Everyone from the future is vegan. At least, that’s part of the storyline in the sci-fi Netflix series “Travelers.”
Originally airing in Canada in 2016 on the Showcase network, the Netflix show takes place “many” centuries into the future when the Earth’s population has shrunk significantly and the last surviving humans have developed a mastery over their consciousness that allows them to go back through time into the modern era.
These travelers, like most sci-fi travel plots, are there (here) working to save humanity from its fateful future — a future that apparently does not include animal products.
Part of that vegan future can be credited to the decimation of the human species, likely a result of wars and a warming climate, and the livestock animals that depend on them. But the vegan future is also a credit to the show’s overarching theme about consciousness and what appears to be an evolution of the relationship future-humans have with other species as a result.

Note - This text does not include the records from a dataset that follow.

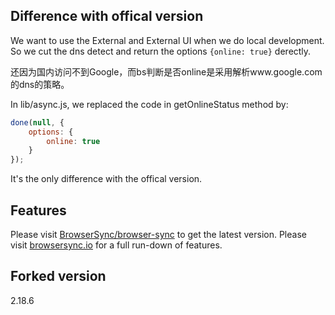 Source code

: 
## Difference with offical version

We want to use the External and External UI when we do local development. So we cut the dns detect and return the options `{online: true}` derectly. 

还因为国内访问不到Google，而bs判断是否online是采用解析www.google.com的dns的策略。

In lib/async.js, we replaced the code in getOnlineStatus method by: 

```js
done(null, {
    options: {
        online: true
    }
});
```

It's the only difference with the offical version.

## Features
Please visit [BrowserSync/browser-sync](https://github.com/BrowserSync/browser-sync) to get the latest version.
Please visit [browsersync.io](http://browsersync.io) for a full run-down of features.

## Forked version

2.18.6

Reddit users mention several points in the show where characters mention veganism; one makes a gruesome discovery according to Reddit: “the fridge was filled with something called bacon. When I realized what it was I cried for hours.”

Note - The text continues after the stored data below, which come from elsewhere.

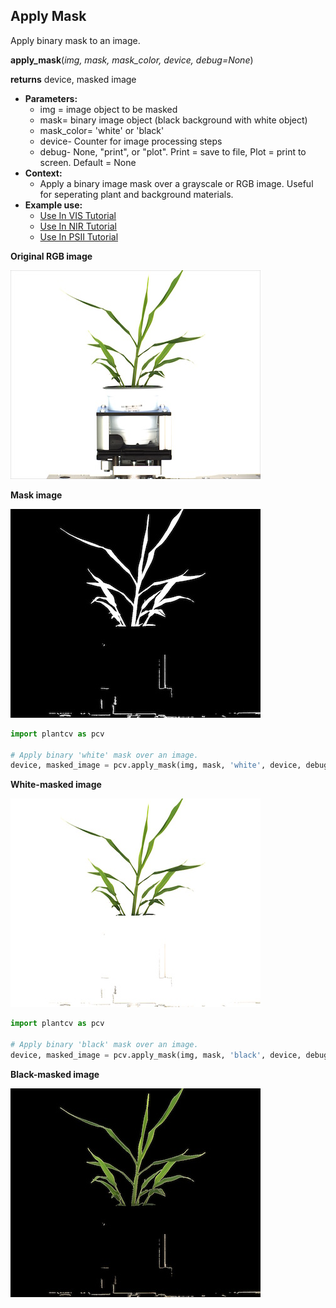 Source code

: ## Apply Mask

Apply binary mask to an image.

**apply_mask**(*img, mask, mask_color, device, debug=None*)

**returns** device, masked image

- **Parameters:**
    - img = image object to be masked
    - mask= binary image object (black background with white object)
    - mask_color= 'white' or 'black'
    - device- Counter for image processing steps
    - debug- None, "print", or "plot". Print = save to file, Plot = print to screen. Default = None
- **Context:**
    - Apply a binary image mask over a grayscale or RGB image. Useful for seperating plant and background materials.
- **Example use:**
    - [Use In VIS Tutorial](vis_tutorial.md)
    - [Use In NIR Tutorial](nir_tutorial.md)
    - [Use In PSII Tutorial](psII_tutorial.md)

**Original RGB image**

![Screenshot](img/documentation_images/apply_mask/original_image.jpg)

**Mask image**

![Screenshot](img/documentation_images/apply_mask/mask.jpg)

```python
import plantcv as pcv

# Apply binary 'white' mask over an image. 
device, masked_image = pcv.apply_mask(img, mask, 'white', device, debug="print")
```

**White-masked image**

![Screenshot](img/documentation_images/apply_mask/white_masked_image.jpg)

```python
import plantcv as pcv

# Apply binary 'black' mask over an image.
device, masked_image = pcv.apply_mask(img, mask, 'black', device, debug="print")
```
  
**Black-masked image**

![Screenshot](img/documentation_images/apply_mask/black_masked_image.jpg)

But you don’t need to travel hundreds of years into the future to see people having moral dilemmas over meat consumption. Eating animals, some say, has become the social justice issue of our time, with more than 55 billion animals being raised and slaughtered for food every year. The vast majority of these animals spend their short lives living in dark, crowded, and filthy factory farms before being transported to slaughter.

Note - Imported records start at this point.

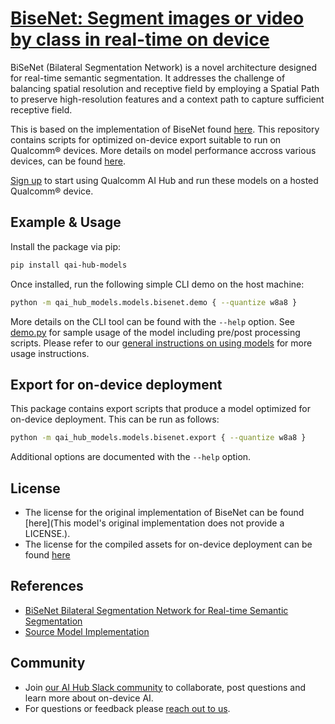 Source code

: # [BiseNet: Segment images or video by class in real-time on device](https://aihub.qualcomm.com/models/bisenet)

BiSeNet (Bilateral Segmentation Network) is a novel architecture designed for real-time semantic segmentation. It addresses the challenge of balancing spatial resolution and receptive field by employing a Spatial Path to preserve high-resolution features and a context path to capture sufficient receptive field.

This is based on the implementation of BiseNet found [here](https://github.com/ooooverflow/BiSeNet). This repository contains scripts for optimized on-device
export suitable to run on Qualcomm® devices. More details on model performance
accross various devices, can be found [here](https://aihub.qualcomm.com/models/bisenet).

[Sign up](https://myaccount.qualcomm.com/signup) to start using Qualcomm AI Hub and run these models on a hosted Qualcomm® device.




## Example & Usage

Install the package via pip:
```bash
pip install qai-hub-models
```


Once installed, run the following simple CLI demo on the host machine:

```bash
python -m qai_hub_models.models.bisenet.demo { --quantize w8a8 }
```
More details on the CLI tool can be found with the `--help` option. See
[demo.py](demo.py) for sample usage of the model including pre/post processing
scripts. Please refer to our [general instructions on using
models](../../../#getting-started) for more usage instructions.

## Export for on-device deployment

This package contains export scripts that produce a model optimized for
on-device deployment. This can be run as follows:

```bash
python -m qai_hub_models.models.bisenet.export { --quantize w8a8 }
```
Additional options are documented with the `--help` option.


## License
* The license for the original implementation of BiseNet can be found
  [here](This model's original implementation does not provide a LICENSE.).
* The license for the compiled assets for on-device deployment can be found [here](https://qaihub-public-assets.s3.us-west-2.amazonaws.com/qai-hub-models/Qualcomm+AI+Hub+Proprietary+License.pdf)


## References
* [BiSeNet Bilateral Segmentation Network for Real-time Semantic Segmentation](https://arxiv.org/abs/1808.00897)
* [Source Model Implementation](https://github.com/ooooverflow/BiSeNet)



## Community
* Join [our AI Hub Slack community](https://aihub.qualcomm.com/community/slack) to collaborate, post questions and learn more about on-device AI.
* For questions or feedback please [reach out to us](mailto:ai-hub-support@qti.qualcomm.com).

Animal agriculture is also a major contributing factor to climate change, producing more greenhouse gases than all of the transportation sectors combined. If humans continue consuming animal products on this scale, it could very well spell the end of humanity “Travelers” posits as fiction.
While Netflix frequently changes its offerings, it’s typically heavy on the vegan content. Documentaries including “What the Health,” “Forks Over Knives,” and “Cowspiracy” all largely owe their success to Netflix. The 2017 Netflix original film “Okja”, also takes place in the future — one where “superpigs” are being bred and slaughtered for an increasingly dystopian world run by corporations that intentionally mislead and manipulate the masses about the horrors of animal-based food.